The Web Component Starter Template is based on the architecture and patterns I’ve refined across my web component work, incorporating Google’s Custom Element Best Practices and advice from other web components practitioners including the always-brilliant Dave Rupert.
# What’s included
The template provides everything you need to create a production-ready web component:
- Interactive setup wizard that scaffolds everything for your component.
- Multiple import patterns supporting both auto-define and manual registration.
- Demo pages for development, documentation, and CDN examples.
- Code quality tools including ESLint and Prettier with sensible defaults.
- Modern testing setup with Vitest, Happy DOM, and coverage reporting.
- CI/CD workflows for GitHub Actions with automated testing and npm publishing.
- Publishing ready with proper npm package configuration and OIDC support.

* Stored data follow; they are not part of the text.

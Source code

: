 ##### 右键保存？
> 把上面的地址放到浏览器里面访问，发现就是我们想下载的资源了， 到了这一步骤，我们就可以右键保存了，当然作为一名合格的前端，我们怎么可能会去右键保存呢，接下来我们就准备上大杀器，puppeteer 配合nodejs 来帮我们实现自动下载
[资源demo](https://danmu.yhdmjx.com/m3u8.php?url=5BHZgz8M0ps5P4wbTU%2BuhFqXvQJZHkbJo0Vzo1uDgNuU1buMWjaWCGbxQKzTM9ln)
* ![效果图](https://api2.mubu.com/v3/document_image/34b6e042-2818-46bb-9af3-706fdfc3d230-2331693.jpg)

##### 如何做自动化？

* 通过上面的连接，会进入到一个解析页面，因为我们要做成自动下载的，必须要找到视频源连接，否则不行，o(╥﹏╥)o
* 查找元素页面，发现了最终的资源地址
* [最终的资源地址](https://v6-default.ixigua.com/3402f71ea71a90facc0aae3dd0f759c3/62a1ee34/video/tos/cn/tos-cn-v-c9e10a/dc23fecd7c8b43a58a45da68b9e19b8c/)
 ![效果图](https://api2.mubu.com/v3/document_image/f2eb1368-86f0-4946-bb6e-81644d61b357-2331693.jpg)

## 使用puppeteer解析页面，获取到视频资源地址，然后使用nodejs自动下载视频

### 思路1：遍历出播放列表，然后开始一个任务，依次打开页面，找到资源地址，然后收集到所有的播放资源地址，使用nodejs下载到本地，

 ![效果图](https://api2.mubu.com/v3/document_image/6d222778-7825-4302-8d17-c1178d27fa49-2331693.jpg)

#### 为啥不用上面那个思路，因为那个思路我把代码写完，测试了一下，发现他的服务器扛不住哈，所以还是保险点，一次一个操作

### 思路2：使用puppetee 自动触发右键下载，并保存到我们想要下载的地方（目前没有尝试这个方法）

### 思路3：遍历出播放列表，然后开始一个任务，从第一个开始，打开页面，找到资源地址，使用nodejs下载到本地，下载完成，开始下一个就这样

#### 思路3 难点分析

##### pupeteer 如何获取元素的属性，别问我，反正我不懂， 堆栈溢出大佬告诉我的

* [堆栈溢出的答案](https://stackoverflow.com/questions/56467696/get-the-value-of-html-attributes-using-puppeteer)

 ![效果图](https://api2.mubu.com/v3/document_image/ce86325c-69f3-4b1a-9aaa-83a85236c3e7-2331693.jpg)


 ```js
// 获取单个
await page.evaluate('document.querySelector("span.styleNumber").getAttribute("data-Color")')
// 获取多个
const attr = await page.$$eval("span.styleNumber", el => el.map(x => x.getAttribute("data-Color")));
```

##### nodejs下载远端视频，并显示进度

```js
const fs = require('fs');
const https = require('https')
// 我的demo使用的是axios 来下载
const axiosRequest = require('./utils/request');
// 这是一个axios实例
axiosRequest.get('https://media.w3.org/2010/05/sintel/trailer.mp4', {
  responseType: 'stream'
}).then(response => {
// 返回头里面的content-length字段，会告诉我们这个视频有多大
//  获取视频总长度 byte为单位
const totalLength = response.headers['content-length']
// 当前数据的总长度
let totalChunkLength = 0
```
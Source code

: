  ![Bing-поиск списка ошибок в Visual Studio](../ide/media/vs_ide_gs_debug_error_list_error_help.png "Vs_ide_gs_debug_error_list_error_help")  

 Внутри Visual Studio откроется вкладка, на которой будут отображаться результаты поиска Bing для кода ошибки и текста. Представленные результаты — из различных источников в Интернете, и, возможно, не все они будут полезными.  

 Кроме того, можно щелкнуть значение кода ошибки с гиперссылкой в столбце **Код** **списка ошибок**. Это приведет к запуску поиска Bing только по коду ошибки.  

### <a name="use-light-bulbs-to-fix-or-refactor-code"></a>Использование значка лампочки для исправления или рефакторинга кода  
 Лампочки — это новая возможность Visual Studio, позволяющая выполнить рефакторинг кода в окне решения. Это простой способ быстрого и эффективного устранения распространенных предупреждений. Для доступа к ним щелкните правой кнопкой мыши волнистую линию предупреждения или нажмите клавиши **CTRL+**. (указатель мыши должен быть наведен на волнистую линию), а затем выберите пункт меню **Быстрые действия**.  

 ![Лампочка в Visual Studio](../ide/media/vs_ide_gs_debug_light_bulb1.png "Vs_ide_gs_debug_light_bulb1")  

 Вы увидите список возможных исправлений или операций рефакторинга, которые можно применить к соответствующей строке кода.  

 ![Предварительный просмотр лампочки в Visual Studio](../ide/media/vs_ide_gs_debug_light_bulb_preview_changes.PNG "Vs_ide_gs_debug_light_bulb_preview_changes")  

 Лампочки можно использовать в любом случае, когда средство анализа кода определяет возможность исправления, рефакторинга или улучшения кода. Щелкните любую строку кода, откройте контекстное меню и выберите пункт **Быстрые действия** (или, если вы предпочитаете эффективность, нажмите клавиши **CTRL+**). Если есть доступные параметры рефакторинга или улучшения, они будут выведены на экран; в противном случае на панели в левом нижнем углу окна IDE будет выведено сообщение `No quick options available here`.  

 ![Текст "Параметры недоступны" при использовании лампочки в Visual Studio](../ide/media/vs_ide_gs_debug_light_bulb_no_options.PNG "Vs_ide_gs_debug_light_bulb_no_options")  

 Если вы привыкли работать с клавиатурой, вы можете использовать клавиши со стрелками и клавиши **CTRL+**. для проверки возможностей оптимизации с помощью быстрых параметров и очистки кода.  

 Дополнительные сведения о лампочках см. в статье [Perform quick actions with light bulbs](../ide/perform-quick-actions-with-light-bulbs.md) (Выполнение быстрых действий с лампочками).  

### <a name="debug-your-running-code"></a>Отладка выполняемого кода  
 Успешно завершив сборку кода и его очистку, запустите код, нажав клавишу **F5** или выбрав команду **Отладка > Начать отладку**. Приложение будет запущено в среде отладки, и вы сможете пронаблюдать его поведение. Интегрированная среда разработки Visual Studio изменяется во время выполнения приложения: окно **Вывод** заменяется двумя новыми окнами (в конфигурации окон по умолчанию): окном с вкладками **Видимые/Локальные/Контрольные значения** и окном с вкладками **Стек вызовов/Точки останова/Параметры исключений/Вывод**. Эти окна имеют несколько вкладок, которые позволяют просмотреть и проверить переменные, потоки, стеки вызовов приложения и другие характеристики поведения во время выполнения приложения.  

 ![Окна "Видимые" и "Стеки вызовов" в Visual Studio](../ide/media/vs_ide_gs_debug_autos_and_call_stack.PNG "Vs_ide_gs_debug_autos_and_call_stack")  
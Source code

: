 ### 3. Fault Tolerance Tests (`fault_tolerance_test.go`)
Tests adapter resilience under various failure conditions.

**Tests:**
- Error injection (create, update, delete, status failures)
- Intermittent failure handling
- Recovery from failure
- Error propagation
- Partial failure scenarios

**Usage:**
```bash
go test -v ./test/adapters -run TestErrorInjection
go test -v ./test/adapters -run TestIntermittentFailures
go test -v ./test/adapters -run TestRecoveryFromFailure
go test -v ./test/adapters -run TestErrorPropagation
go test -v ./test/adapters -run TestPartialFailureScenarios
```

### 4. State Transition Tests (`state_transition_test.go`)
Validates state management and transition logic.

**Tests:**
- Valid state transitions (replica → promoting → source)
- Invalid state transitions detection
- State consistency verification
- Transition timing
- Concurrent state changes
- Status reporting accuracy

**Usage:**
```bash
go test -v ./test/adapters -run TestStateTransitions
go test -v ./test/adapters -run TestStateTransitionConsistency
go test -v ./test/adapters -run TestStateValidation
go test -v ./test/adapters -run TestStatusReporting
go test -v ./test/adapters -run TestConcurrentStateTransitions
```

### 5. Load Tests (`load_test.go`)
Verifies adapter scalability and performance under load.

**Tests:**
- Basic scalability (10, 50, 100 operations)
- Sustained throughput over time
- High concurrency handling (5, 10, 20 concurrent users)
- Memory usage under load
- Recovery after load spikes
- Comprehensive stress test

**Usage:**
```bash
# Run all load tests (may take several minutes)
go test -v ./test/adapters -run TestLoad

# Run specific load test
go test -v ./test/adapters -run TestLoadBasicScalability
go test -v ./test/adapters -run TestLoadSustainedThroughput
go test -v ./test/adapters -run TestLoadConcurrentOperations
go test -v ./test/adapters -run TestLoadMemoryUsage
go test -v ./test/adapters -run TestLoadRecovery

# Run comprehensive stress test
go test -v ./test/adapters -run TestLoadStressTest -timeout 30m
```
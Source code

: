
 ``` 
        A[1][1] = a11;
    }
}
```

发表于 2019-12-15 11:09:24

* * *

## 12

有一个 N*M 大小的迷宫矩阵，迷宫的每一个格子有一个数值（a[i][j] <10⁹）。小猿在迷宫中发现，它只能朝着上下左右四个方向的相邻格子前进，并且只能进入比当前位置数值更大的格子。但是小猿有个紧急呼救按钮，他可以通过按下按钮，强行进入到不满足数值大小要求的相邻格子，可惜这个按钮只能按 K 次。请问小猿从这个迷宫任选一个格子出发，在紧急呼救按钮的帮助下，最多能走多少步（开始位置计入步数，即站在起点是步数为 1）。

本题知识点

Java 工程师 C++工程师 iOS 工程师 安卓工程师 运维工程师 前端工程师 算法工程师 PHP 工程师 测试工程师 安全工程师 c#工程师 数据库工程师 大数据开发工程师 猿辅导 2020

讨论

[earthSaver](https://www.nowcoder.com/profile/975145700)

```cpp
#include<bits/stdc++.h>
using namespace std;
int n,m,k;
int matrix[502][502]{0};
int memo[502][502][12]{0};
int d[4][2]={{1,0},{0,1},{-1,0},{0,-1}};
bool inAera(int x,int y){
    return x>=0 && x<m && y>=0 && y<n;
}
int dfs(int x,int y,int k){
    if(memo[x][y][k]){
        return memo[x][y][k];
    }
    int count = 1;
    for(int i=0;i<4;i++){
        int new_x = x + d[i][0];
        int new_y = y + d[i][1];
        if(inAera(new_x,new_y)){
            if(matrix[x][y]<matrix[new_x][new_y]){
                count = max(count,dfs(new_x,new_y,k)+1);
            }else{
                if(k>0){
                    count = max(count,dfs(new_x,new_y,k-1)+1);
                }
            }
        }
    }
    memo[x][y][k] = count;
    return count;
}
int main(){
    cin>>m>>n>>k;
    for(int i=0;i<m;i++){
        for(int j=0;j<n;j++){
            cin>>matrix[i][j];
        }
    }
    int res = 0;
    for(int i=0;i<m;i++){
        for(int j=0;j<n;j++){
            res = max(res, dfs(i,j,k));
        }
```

# Quick start with interactive setup
Getting started is straightforward. If you’re a GitHub user, you can create a new repository directly from the template. Alternatively, clone it locally:
git clone https://github.com/aarongustafson/web-component-starter.git my-component
cd my-component
npm install
npm run setup
The setup wizard asks for your component name and description, then automatically:
- Renames all files based on your component name,
- Updates all code and configuration templates with your details,
- Generates a proper README from the included template,
- Cleans up all template-specific files, and
- Initializes the git repository.
You’re left with a fully scaffolded repository, ready for you to develop your component.
# Flexible import patterns
One of the key features is support for multiple registration patterns. Users of your component can choose what works best:
Manual registration for full control:
import{ ComponentNameElement } from '@yourscope/component-name';
customElements.define('my-custom-name', ComponentNameElement);
Auto-define for convenience:
import '@yourscope/component-name/define.js';
Or call the helper directly:
import{ defineComponentName } from '@yourscope/component-name/define.js';
defineComponentName();
The auto-define approach includes guards to ensure it only runs in browser environments and checks if customElements is available, making it safe for server-side rendered (SSR) scenarios.
# Testing made easy
The template includes a comprehensive testing setup using Vitest:
import{ describe, it, expect } from 'vitest';
describe('MyComponent', ()=>{
it('should render', ()=>{
const el = document.createElement('my-component');
expect(el).toBeInstanceOf(HTMLElement);
});
});
Happy DOM provides a lightweight browser environment, and the included scripts support:
- Watch mode for development:
npm test - Single run for CI:
npm run test:run - Interactive UI:
npm run test:ui - Coverage reports:
npm run test:coverage
# Automated publishing with OIDC
The template is configured for secure automated publishing to npm using OpenID Connect (OIDC), which is more secure than long-lived tokens. After you manually publish the first version and configure OIDC on npm, create a GitHub release and the workflow handles publishing automatically.
Manual publishing is still supported if you prefer that approach.
# Following best practices
The template bakes in best practices from the start:
- Shadow DOM with proper encapsulation
- Custom Elements v1 API
- Reflection of properties to attributes
- Lifecycle callbacks used appropriately
- Accessible patterns and ARIA support
- Progressive enhancement approach
The included WEB-COMPONENTS-BEST-PRACTICES.md document explains the reasoning behind each pattern, making it a learning resource as well as a starter template.
# Why I built this
After creating components like form-obfuscator, tabbed-interface, and several others, I found myself copying and adapting the same project structure each time. This template captures those patterns so I — and now you — can start building components faster.
If you build something with it, I’d love to hear about it!